Could you return every record below word for word, leaving out the pictures?

*** Material provided ***

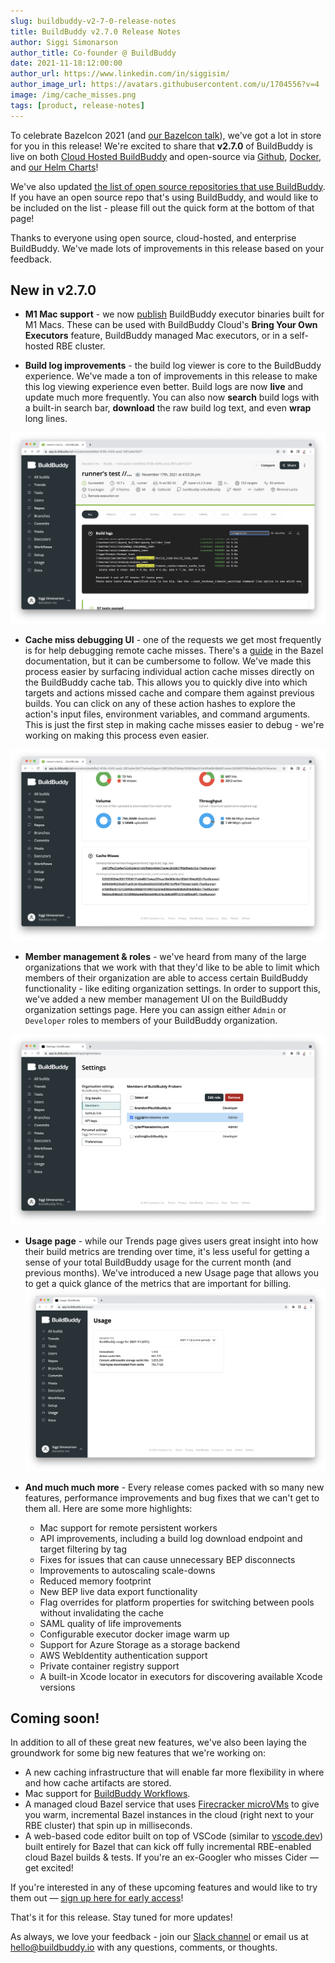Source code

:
 ```yaml
---
slug: buildbuddy-v2-7-0-release-notes
title: BuildBuddy v2.7.0 Release Notes
author: Siggi Simonarson
author_title: Co-founder @ BuildBuddy
date: 2021-11-18:12:00:00
author_url: https://www.linkedin.com/in/siggisim/
author_image_url: https://avatars.githubusercontent.com/u/1704556?v=4
image: /img/cache_misses.png
tags: [product, release-notes]
---
```


To celebrate Bazelcon 2021 (and [our Bazelcon talk](https://opensourcelive.withgoogle.com/events/bazelcon2021?talk=bazel-in-the-cloud)), we've got a lot in store for you in this release! We're excited to share that **v2.7.0** of BuildBuddy is live on both [Cloud Hosted BuildBuddy](https://app.buildbuddy.io/) and open-source via [Github](https://github.com/buildbuddy-io/buildbuddy), [Docker](https://github.com/buildbuddy-io/buildbuddy/blob/master/docs/on-prem.md#docker-image), and [our Helm Charts](https://github.com/buildbuddy-io/buildbuddy-helm)!

We've also updated [the list of open source repositories that use BuildBuddy](https://www.buildbuddy.io/open-source-repos). If you have an open source repo that's using BuildBuddy, and would like to be included on the list - please fill out the quick form at the bottom of that page!

Thanks to everyone using open source, cloud-hosted, and enterprise BuildBuddy. We've made lots of improvements in this release based on your feedback.

## New in v2.7.0

- **M1 Mac support** - we now [publish](https://github.com/buildbuddy-io/buildbuddy/releases/tag/v2.7.0) BuildBuddy executor binaries built for M1 Macs. These can be used with BuildBuddy Cloud's **Bring Your Own Executors** feature, BuildBuddy managed Mac executors, or in a self-hosted RBE cluster.

- **Build log improvements** - the build log viewer is core to the BuildBuddy experience. We've made a ton of improvements in this release to make this log viewing experience even better. Build logs are now **live** and update much more frequently. You can also now **search** build logs with a built-in search bar, **download** the raw build log text, and even **wrap** long lines.

![](images/build_logs.png)

- **Cache miss debugging UI** - one of the requests we get most frequently is for help debugging remote cache misses. There's a [guide](https://docs.bazel.build/versions/main/remote-execution-caching-debug.html) in the Bazel documentation, but it can be cumbersome to follow. We've made this process easier by surfacing individual action cache misses directly on the BuildBuddy cache tab. This allows you to quickly dive into which targets and actions missed cache and compare them against previous builds. You can click on any of these action hashes to explore the action's input files, environment variables, and command arguments. This is just the first step in making cache misses easier to debug - we're working on making this process even easier.

![](images/cache_misses.png)

- **Member management & roles** - we've heard from many of the large organizations that we work with that they'd like to be able to limit which members of their organization are able to access certain BuildBuddy functionality - like editing organization settings. In order to support this, we've added a new member management UI on the BuildBuddy organization settings page. Here you can assign either `Admin` or `Developer` roles to members of your BuildBuddy organization.

![](images/members.png)

- **Usage page** - while our Trends page gives users great insight into how their build metrics are trending over time, it's less useful for getting a sense of your total BuildBuddy usage for the current month (and previous months). We've introduced a new Usage page that allows you to get a quick glance of the metrics that are important for billing.
![](images/usage.png)

- **And much much more** - Every release comes packed with so many new features, performance improvements and bug fixes that we can't get to them all. Here are some more highlights:
  - Mac support for remote persistent workers
  - API improvements, including a build log download endpoint and target filtering by tag
  - Fixes for issues that can cause unnecessary BEP disconnects
  - Improvements to autoscaling scale-downs
  - Reduced memory footprint
  - New BEP live data export functionality
  - Flag overrides for platform properties for switching between pools without invalidating the cache
  - SAML quality of life improvements
  - Configurable executor docker image warm up 
  - Support for Azure Storage as a storage backend
  - AWS WebIdentity authentication support
  - Private container registry support
  - A built-in Xcode locator in executors for discovering available Xcode versions

## Coming soon!

In addition to all of these great new features, we've also been laying the groundwork for some big new features that we're working on:

 - A new caching infrastructure that will enable far more flexibility in where and how cache artifacts are stored.
 - Mac support for [BuildBuddy Workflows](https://blog.buildbuddy.io/blog/meet-buildbuddy-workflows/).
 - A managed cloud Bazel service that uses [Firecracker microVMs](https://firecracker-microvm.github.io/) to give you warm, incremental Bazel instances in the cloud (right next to your RBE cluster) that spin up in milliseconds.
 - A web-based code editor built on top of VSCode (similar to [vscode.dev](https://vscode.dev/)) built entirely for Bazel that can kick off fully incremental RBE-enabled cloud Bazel builds & tests. If you're an ex-Googler who misses Cider &mdash; get excited!

If you're interested in any of these upcoming features and would like to try them out &mdash; [sign up here for early access](https://buildbuddy.typeform.com/to/BZikT3Eu)!

That's it for this release. Stay tuned for more updates!

As always, we love your feedback - join our [Slack channel](https://slack.buildbuddy.io) or email us at <hello@buildbuddy.io> with any questions, comments, or thoughts.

*** End of Material provided ***

Task answer:
Source code

:
 ```yaml
---
slug: buildbuddy-v2-7-0-release-notes
title: BuildBuddy v2.7.0 Release Notes
author: Siggi Simonarson
author_title: Co-founder @ BuildBuddy
date: 2021-11-18:12:00:00
author_url: https://www.linkedin.com/in/siggisim/
author_image_url: https://avatars.githubusercontent.com/u/1704556?v=4
image: /img/cache_misses.png
tags: [product, release-notes]
---
```


To celebrate Bazelcon 2021 (and [our Bazelcon talk](https://opensourcelive.withgoogle.com/events/bazelcon2021?talk=bazel-in-the-cloud)), we've got a lot in store for you in this release! We're excited to share that **v2.7.0** of BuildBuddy is live on both [Cloud Hosted BuildBuddy](https://app.buildbuddy.io/) and open-source via [Github](https://github.com/buildbuddy-io/buildbuddy), [Docker](https://github.com/buildbuddy-io/buildbuddy/blob/master/docs/on-prem.md#docker-image), and [our Helm Charts](https://github.com/buildbuddy-io/buildbuddy-helm)!

We've also updated [the list of open source repositories that use BuildBuddy](https://www.buildbuddy.io/open-source-repos). If you have an open source repo that's using BuildBuddy, and would like to be included on the list - please fill out the quick form at the bottom of that page!

Thanks to everyone using open source, cloud-hosted, and enterprise BuildBuddy. We've made lots of improvements in this release based on your feedback.

## New in v2.7.0

- **M1 Mac support** - we now [publish](https://github.com/buildbuddy-io/buildbuddy/releases/tag/v2.7.0) BuildBuddy executor binaries built for M1 Macs. These can be used with BuildBuddy Cloud's **Bring Your Own Executors** feature, BuildBuddy managed Mac executors, or in a self-hosted RBE cluster.

- **Build log improvements** - the build log viewer is core to the BuildBuddy experience. We've made a ton of improvements in this release to make this log viewing experience even better. Build logs are now **live** and update much more frequently. You can also now **search** build logs with a built-in search bar, **download** the raw build log text, and even **wrap** long lines.

![](images/build_logs.png)

- **Cache miss debugging UI** - one of the requests we get most frequently is for help debugging remote cache misses. There's a [guide](https://docs.bazel.build/versions/main/remote-execution-caching-debug.html) in the Bazel documentation, but it can be cumbersome to follow. We've made this process easier by surfacing individual action cache misses directly on the BuildBuddy cache tab. This allows you to quickly dive into which targets and actions missed cache and compare them against previous builds. You can click on any of these action hashes to explore the action's input files, environment variables, and command arguments. This is just the first step in making cache misses easier to debug - we're working on making this process even easier.

![](images/cache_misses.png)

- **Member management & roles** - we've heard from many of the large organizations that we work with that they'd like to be able to limit which members of their organization are able to access certain BuildBuddy functionality - like editing organization settings. In order to support this, we've added a new member management UI on the BuildBuddy organization settings page. Here you can assign either `Admin` or `Developer` roles to members of your BuildBuddy organization.

![](images/members.png)

- **Usage page** - while our Trends page gives users great insight into how their build metrics are trending over time, it's less useful for getting a sense of your total BuildBuddy usage for the current month (and previous months). We've introduced a new Usage page that allows you to get a quick glance of the metrics that are important for billing.
![](images/usage.png)

- **And much much more** - Every release comes packed with so many new features, performance improvements and bug fixes that we can't get to them all. Here are some more highlights:
  - Mac support for remote persistent workers
  - API improvements, including a build log download endpoint and target filtering by tag
  - Fixes for issues that can cause unnecessary BEP disconnects
  - Improvements to autoscaling scale-downs
  - Reduced memory footprint
  - New BEP live data export functionality
  - Flag overrides for platform properties for switching between pools without invalidating the cache
  - SAML quality of life improvements
  - Configurable executor docker image warm up 
  - Support for Azure Storage as a storage backend
  - AWS WebIdentity authentication support
  - Private container registry support
  - A built-in Xcode locator in executors for discovering available Xcode versions

## Coming soon!

In addition to all of these great new features, we've also been laying the groundwork for some big new features that we're working on:

 - A new caching infrastructure that will enable far more flexibility in where and how cache artifacts are stored.
 - Mac support for [BuildBuddy Workflows](https://blog.buildbuddy.io/blog/meet-buildbuddy-workflows/).
 - A managed cloud Bazel service that uses [Firecracker microVMs](https://firecracker-microvm.github.io/) to give you warm, incremental Bazel instances in the cloud (right next to your RBE cluster) that spin up in milliseconds.
 - A web-based code editor built on top of VSCode (similar to [vscode.dev](https://vscode.dev/)) built entirely for Bazel that can kick off fully incremental RBE-enabled cloud Bazel builds & tests. If you're an ex-Googler who misses Cider &mdash; get excited!

If you're interested in any of these upcoming features and would like to try them out &mdash; [sign up here for early access](https://buildbuddy.typeform.com/to/BZikT3Eu)!

That's it for this release. Stay tuned for more updates!

As always, we love your feedback - join our [Slack channel](https://slack.buildbuddy.io) or email us at <hello@buildbuddy.io> with any questions, comments, or thoughts.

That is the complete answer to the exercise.